As a boutique owner, it’s important to create a satisfying shopping experience for your customers.

A boutique is a one-of-a-kind store, and you want your customers to experience that every moment they are in the store.

What can you do to improve the customer experience? Here are some tips you can put in place quickly and easily.

What is Retail Experience?

The retail experience is everything that a customer sees, hears, feels, and thinks when they interact with your store. That means it encompasses everything from how your displays look to how your staff interacts with customers. It also includes product selection, pricing, and more.

Create and Use Customer Journey Mapping

Think about what your customers most often do when they enter your store and create a curated customer shopping experience that follows that path. See if you can create unexpected ways to interact with your products or displays that uniquely catch the eye.

When a customer has a cohesive experience as they walk through your store, they’ll remember your boutique as unique and enjoyable. That will keep them coming back!

Value Your Employees Ideas and Suggestions

Your staff is one of the most important assets you have when you are trying to enhance the retail experience. Make sure your employees are trained well enough to be specialists in your boutique offerings. 

Also, your employees know best what your customers look for and expect. Make sure you take their ideas into consideration when you create personalized service.

Personalized service can mean offering complimentary clothing or suggesting accessories that would go with an outfit the customer is considering. Of course, not every customer will want this kind of attention, but having it available improves the in store experience.

Put Your Loyalty Program Front-and-Center

What is customer loyalty? Loyalty means that buyers are likely to shop at your store instead of a competitor’s. One of the best ways to create loyalty is to have a high-quality loyalty program for your store.

When someone visits your location, they should find out about your rewards program right away. Signage, flyers, and information from your employees are great ways to spread the word. The loyalty program should be tailored to your customers — a B2B customer loyalty program will look a lot different than a boutique rewards program.

Tips on How to Improve Shopping Experience

If your boutique attracts families or customers with children, having a child-friendly play area is a great way to meet customer needs. The youngsters can go play with a blackboard, blocks, or other toys, while their parents can shop freely in the store.

When children are having a good time, parents have a much better time in your store. That means they are more likely to buy something. Occupied children also mean that the adults will spend more time browsing, which can help increase your revenue and profits.

Make Sure the Purchase Process is Quick

Once a customer has decided what they want to buy, it should be as easy as possible to complete the transaction. That means you should have enough people to avoid long lines, as well as create a checkout process that is as brief as possible.

Customers want to hear about perks like a loyalty program, but they don’t want to be burdened with a multi-step payment process, unnecessary forms, and more. If you can offer an employee-assisted reward program enrollment, for example, instead of a long paper form, you’re ahead of the game.

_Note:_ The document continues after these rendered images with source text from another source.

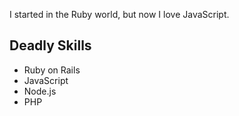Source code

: I started in the Ruby world, but now I love JavaScript.

## Deadly Skills

* Ruby on Rails
* JavaScript
* Node.js
* PHP
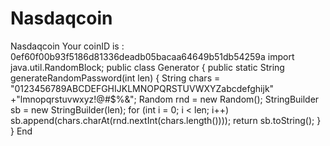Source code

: # Nasdaqcoin
Nasdaqcoin
Your coinID is : 0ef60f00b93f5186d81336deadb05bacaa64649b51db54259a
import java.util.RandomBlock;
public class Generator {
	public static String generateRandomPassword(int len) {
		String chars = "0123456789ABCDEFGHIJKLMNOPQRSTUVWXYZabcdefghijk"
          +"lmnopqrstuvwxyz!@#$%&";
		Random rnd = new Random();
		StringBuilder sb = new StringBuilder(len);
		for (int i = 0; i < len; i++)
			sb.append(chars.charAt(rnd.nextInt(chars.length())));
		return sb.toString();
	}
}
End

Train Staff to Manage Unhappy Customers

Customer service is essential, especially to small stores like boutiques. It’s not natural for us to be kind and empathetic to someone who is cruel to us, so training employees on how to handle unhappy customers is essential.

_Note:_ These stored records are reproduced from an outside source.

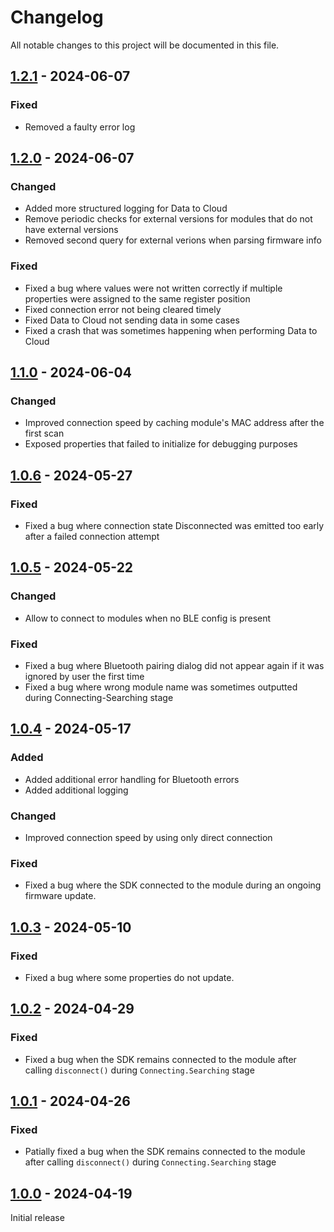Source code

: # Changelog

All notable changes to this project will be documented in this file.

## [1.2.1](https://central.sonatype.com/artifact/com.comodule/bluetooth/1.2.1) - 2024-06-07

### Fixed
- Removed a faulty error log

## [1.2.0](https://central.sonatype.com/artifact/com.comodule/bluetooth/1.2.0) - 2024-06-07

### Changed
- Added more structured logging for Data to Cloud
- Remove periodic checks for external versions for modules that do not have external versions
- Removed second query for external verions when parsing firmware info

### Fixed
- Fixed a bug where values were not written correctly if multiple properties were assigned to the same register position
- Fixed connection error not being cleared timely
- Fixed Data to Cloud not sending data in some cases
- Fixed a crash that was sometimes happening when performing Data to Cloud

## [1.1.0](https://central.sonatype.com/artifact/com.comodule/bluetooth/1.1.0) - 2024-06-04

### Changed
- Improved connection speed by caching module's MAC address after the first scan
- Exposed properties that failed to initialize for debugging purposes

## [1.0.6](https://central.sonatype.com/artifact/com.comodule/bluetooth/1.0.6) - 2024-05-27

### Fixed
- Fixed a bug where connection state Disconnected was emitted too early after a failed connection attempt

## [1.0.5](https://central.sonatype.com/artifact/com.comodule/bluetooth/1.0.5) - 2024-05-22

### Changed
- Allow to connect to modules when no BLE config is present

### Fixed
- Fixed a bug where Bluetooth pairing dialog did not appear again if it was ignored by user the first time
- Fixed a bug where wrong module name was sometimes outputted during Connecting-Searching stage

## [1.0.4](https://central.sonatype.com/artifact/com.comodule/bluetooth/1.0.4) - 2024-05-17

### Added
- Added additional error handling for Bluetooth errors
- Added additional logging

### Changed
- Improved connection speed by using only direct connection

### Fixed

- Fixed a bug where the SDK connected to the module during an ongoing firmware update.

## [1.0.3](https://central.sonatype.com/artifact/com.comodule/bluetooth/1.0.3) - 2024-05-10

### Fixed

- Fixed a bug where some properties do not update.

## [1.0.2](https://central.sonatype.com/artifact/com.comodule/bluetooth/1.0.2) - 2024-04-29

### Fixed

- Fixed a bug when the SDK remains connected to the module after calling `disconnect()` during `Connecting.Searching` stage

## [1.0.1](https://central.sonatype.com/artifact/com.comodule/bluetooth/1.0.1) - 2024-04-26

### Fixed

- Patially fixed a bug when the SDK remains connected to the module after calling `disconnect()` during `Connecting.Searching` stage

## [1.0.0](https://central.sonatype.com/artifact/com.comodule/bluetooth/1.0.0) - 2024-04-19

Initial release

People want to feel important, so the first step is to acknowledge the customer’s feelings and then look for a resolution. Sometimes a manager or senior staff member will be required. However, ensure that employees understand you won’t let a customer abuse them or take advantage of the store. Employees should have confidence that managers have their back if they have to take a stand.

Think About Indirect Purchasers

Many times the person who holds the wallet is not the only person making a decision about what to buy. If your boutique caters to families, for example, a child might be picking out items for school. Or, someone may be picking out a gift for a friend.

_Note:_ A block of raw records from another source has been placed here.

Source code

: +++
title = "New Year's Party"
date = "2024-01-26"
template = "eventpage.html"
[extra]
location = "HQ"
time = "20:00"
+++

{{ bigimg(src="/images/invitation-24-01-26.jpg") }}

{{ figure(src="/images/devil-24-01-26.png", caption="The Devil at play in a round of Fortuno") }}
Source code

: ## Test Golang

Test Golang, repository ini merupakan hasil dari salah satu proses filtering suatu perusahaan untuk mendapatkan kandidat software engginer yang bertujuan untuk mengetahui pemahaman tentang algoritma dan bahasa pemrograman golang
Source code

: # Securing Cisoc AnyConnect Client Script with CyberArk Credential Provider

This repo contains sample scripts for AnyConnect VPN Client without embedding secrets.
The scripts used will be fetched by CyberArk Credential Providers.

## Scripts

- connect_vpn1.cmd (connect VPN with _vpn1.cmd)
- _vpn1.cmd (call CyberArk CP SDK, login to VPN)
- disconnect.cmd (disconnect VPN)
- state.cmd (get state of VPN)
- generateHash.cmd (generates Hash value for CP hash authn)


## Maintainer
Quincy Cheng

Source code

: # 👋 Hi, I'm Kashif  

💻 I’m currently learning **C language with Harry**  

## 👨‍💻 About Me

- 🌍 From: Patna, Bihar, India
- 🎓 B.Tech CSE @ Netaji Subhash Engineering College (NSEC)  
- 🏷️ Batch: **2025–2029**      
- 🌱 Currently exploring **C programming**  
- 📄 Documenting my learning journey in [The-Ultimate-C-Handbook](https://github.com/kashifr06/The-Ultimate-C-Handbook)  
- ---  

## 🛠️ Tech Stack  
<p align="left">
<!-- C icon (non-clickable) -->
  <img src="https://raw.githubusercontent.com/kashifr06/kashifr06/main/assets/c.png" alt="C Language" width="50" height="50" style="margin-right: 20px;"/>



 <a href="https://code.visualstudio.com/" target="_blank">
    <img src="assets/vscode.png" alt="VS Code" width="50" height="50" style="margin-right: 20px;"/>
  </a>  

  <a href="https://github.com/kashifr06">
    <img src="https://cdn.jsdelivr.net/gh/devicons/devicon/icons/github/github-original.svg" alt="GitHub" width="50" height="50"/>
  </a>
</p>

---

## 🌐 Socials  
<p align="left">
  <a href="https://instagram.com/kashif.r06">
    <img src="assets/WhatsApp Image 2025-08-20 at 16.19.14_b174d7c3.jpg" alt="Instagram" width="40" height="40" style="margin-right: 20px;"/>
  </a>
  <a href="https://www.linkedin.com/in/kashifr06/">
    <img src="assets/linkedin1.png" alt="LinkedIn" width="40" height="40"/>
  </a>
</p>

Think about who the indirect buyer is likely to be and find ways to make things easier and more fun as they shop your store. You might put children’s clothes on lower racks so kids can more easily see what they’re buying, for instance. When you make the shopping experience enjoyable for the indirect purchaser, the money-holder will have more fun as well, which likely means more purchases and strong loyalty.

How to Improve Retail Customer Experience

You need a strategy when it comes to customer experience in your store. A purchase decision isn’t made based only on prices or appearance. The customer experience as they move through your store makes a huge impact.

If you look at this guide and implement only one idea, that will improve the customer experience. However, by using two or more of these strategies together, you can create a really unique customer journey. Those experiences are the kind that keep customers coming back again and again.

Which of these changes would make the most difference in your store? Try it today!